Site icon aviNews, la revista global de avicultura

Dewi Shri Farmindo akuisisi RPA di Cikarang demi perkuat rantai pasok

Escrito por: aviNews Indonesia
PDF

Dewi Shri Farmindo mengambil langkah strategis dengan mengakuisisi rumah potong ayam (RPA). Aksi korporasi ini telah memasuki tahap akhir proses transaksi.

Fasilitas pemotongan ayam itu berlokasi di kawasan Cikarang dan berdiri di atas lahan sekitar 1,5 hektar dengan kapasitas pemotongan hingga 15.000 ekor ayam per hari.

Aditiya Fajar Junus, Direktur Utama Dewi Shri Farmindo, menjelaskan bahwa akuisisi tersebut merupakan bagian dari strategi perseroan untuk memperkuat integrasi bisnis dari hulu hingga hilir di industri perunggasan.

RPA dan fasilitas pendukung terintegrasi

Kepemilikan RPA akan meningkatkan efisiensi operasional sekaligus membuka peluang diversifikasi usaha melalui pengolahan produk unggas bernilai tambah.

Dengan RPA tersebut, proses pemotongan dan pengolahan ayam dapat dilakukan secara lebih terstandarisasi, higienis, dan memenuhi ketentuan keamanan pangan.

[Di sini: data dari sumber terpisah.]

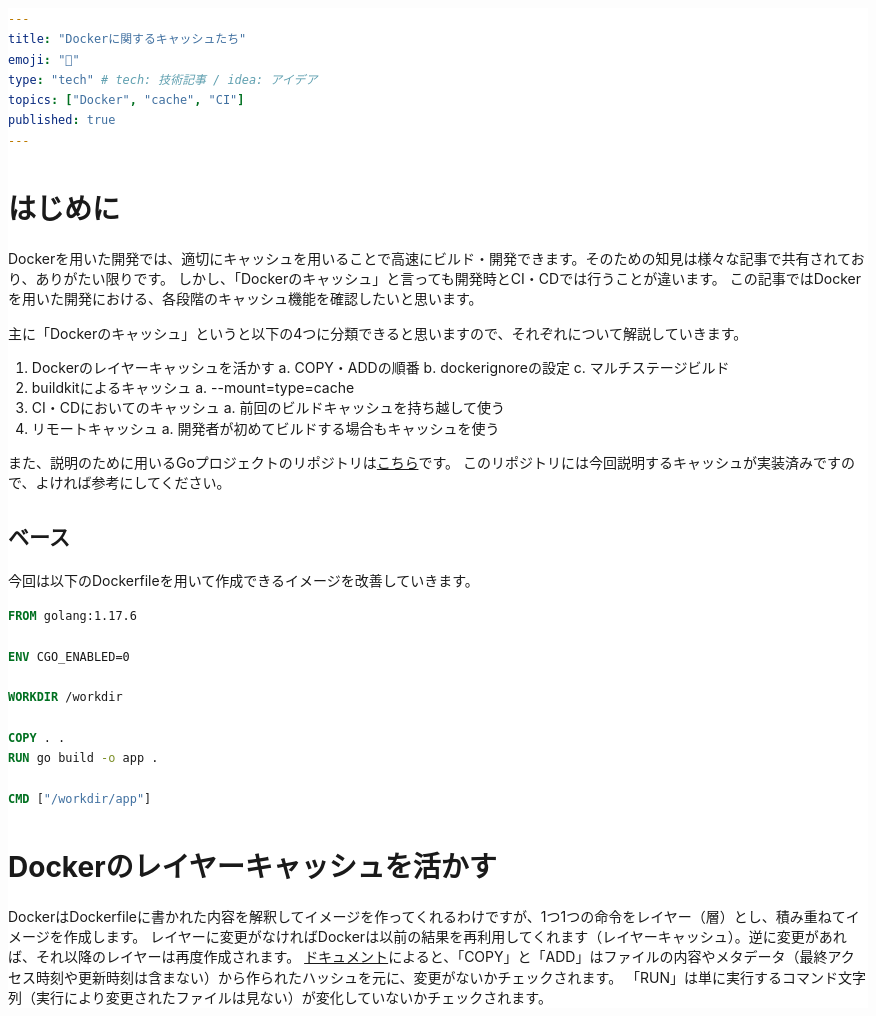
 ```yaml
---
title: "Dockerに関するキャッシュたち"
emoji: "🐳"
type: "tech" # tech: 技術記事 / idea: アイデア
topics: ["Docker", "cache", "CI"]
published: true
---
```


# はじめに
Dockerを用いた開発では、適切にキャッシュを用いることで高速にビルド・開発できます。そのための知見は様々な記事で共有されており、ありがたい限りです。
しかし、「Dockerのキャッシュ」と言っても開発時とCI・CDでは行うことが違います。
この記事ではDockerを用いた開発における、各段階のキャッシュ機能を確認したいと思います。

主に「Dockerのキャッシュ」というと以下の4つに分類できると思いますので、それぞれについて解説していきます。
1. Dockerのレイヤーキャッシュを活かす
	a. COPY・ADDの順番
	b. dockerignoreの設定
	c. マルチステージビルド
2. buildkitによるキャッシュ
	a. --mount=type=cache
3. CI・CDにおいてのキャッシュ
	a. 前回のビルドキャッシュを持ち越して使う
4. リモートキャッシュ
	a. 開発者が初めてビルドする場合もキャッシュを使う

また、説明のために用いるGoプロジェクトのリポジトリは[こちら](https://github.com/masibw/go-docker-template)です。
このリポジトリには今回説明するキャッシュが実装済みですので、よければ参考にしてください。

## ベース
今回は以下のDockerfileを用いて作成できるイメージを改善していきます。
```dockerfile
FROM golang:1.17.6

ENV CGO_ENABLED=0

WORKDIR /workdir

COPY . .
RUN go build -o app .

CMD ["/workdir/app"]
```

# Dockerのレイヤーキャッシュを活かす
DockerはDockerfileに書かれた内容を解釈してイメージを作ってくれるわけですが、1つ1つの命令をレイヤー（層）とし、積み重ねてイメージを作成します。
レイヤーに変更がなければDockerは以前の結果を再利用してくれます（レイヤーキャッシュ）。逆に変更があれば、それ以降のレイヤーは再度作成されます。
[ドキュメント](https://docs.docker.com/develop/develop-images/dockerfile_best-practices/#minimize-the-number-of-layers)によると、「COPY」と「ADD」はファイルの内容やメタデータ（最終アクセス時刻や更新時刻は含まない）から作られたハッシュを元に、変更がないかチェックされます。
「RUN」は単に実行するコマンド文字列（実行により変更されたファイルは見ない）が変化していないかチェックされます。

Dari sisi perizinan, RPA tersebut telah mengantongi Surat Keterangan Kesehatan Hewan dari Dinas Pertanian Kabupaten Bekasi dan Sertifikat Halal dari Majelis Ulama Indonesia.

RPA tersebut juga telah memperoleh Sertifikat Nomor Kontrol Veteriner (NKV) yang menandakan fasilitas tersebut memenuhi standar higienitas, sanitasi, dan keamanan pangan sehingga siap beroperasi secara komersial.

Dewi Shri Farmindo juga berencana mengembangkan berbagai fasilitas pendukung terintegrasi di lokasi tersebut. Mulai dari area penirisan ayam, fasilitas pembersihan jeroan, cold storage, blast freezer, mesin marinasi, chiller hingga fasilitas pengolahan lanjut untuk mendukung produksi berbagai produk olahan unggas.

Pengembangan fasilitas terintegrasi ini sejalan dengan komitmen perseroan dalam mendukung program Makan Bergizi Gratis (MBG).

Pembangunan pabrik pengolahan makanan beku

Tidak hanya itu, Dewi Shri Farmindo juga menyiapkan pembangunan pabrik pengolahan makanan beku yang akan memanfaatkan pasokan bahan baku dari RPA tersebut.

Kehadiran pabrik ini diharapkan dapat memperluas portofolio produk perseroan, khususnya pada segmen ayam olahan beku yang permintaannya terus meningkat di pasar domestik.

Langkah hilirisasi untuk nilai tambah

Manajemen Dewi Shri Farmindo menilai langkah hilirisasi ini berpotensi meningkatkan nilai tambah produk sekitar 10-20% dibanding jika perseroan hanya menjual karkas ayam.

Dengan kenaikan nilai tambah itu, perseroan berkomitmen menyediakan produk protein hewani berkualitas, aman dikonsumsi, dan mudah diakses.

Manajemen perseroan berharap akuisisi, dan pengembangan fasilitas terintegrasi tersebut memberi nilai tambah bagi perusahaan melalui diversifikasi produk sekaligus meningkatkan efisiensi rantai pasok, sehingga mampu mendorong pertumbuhan usaha lebih berkelanjutan.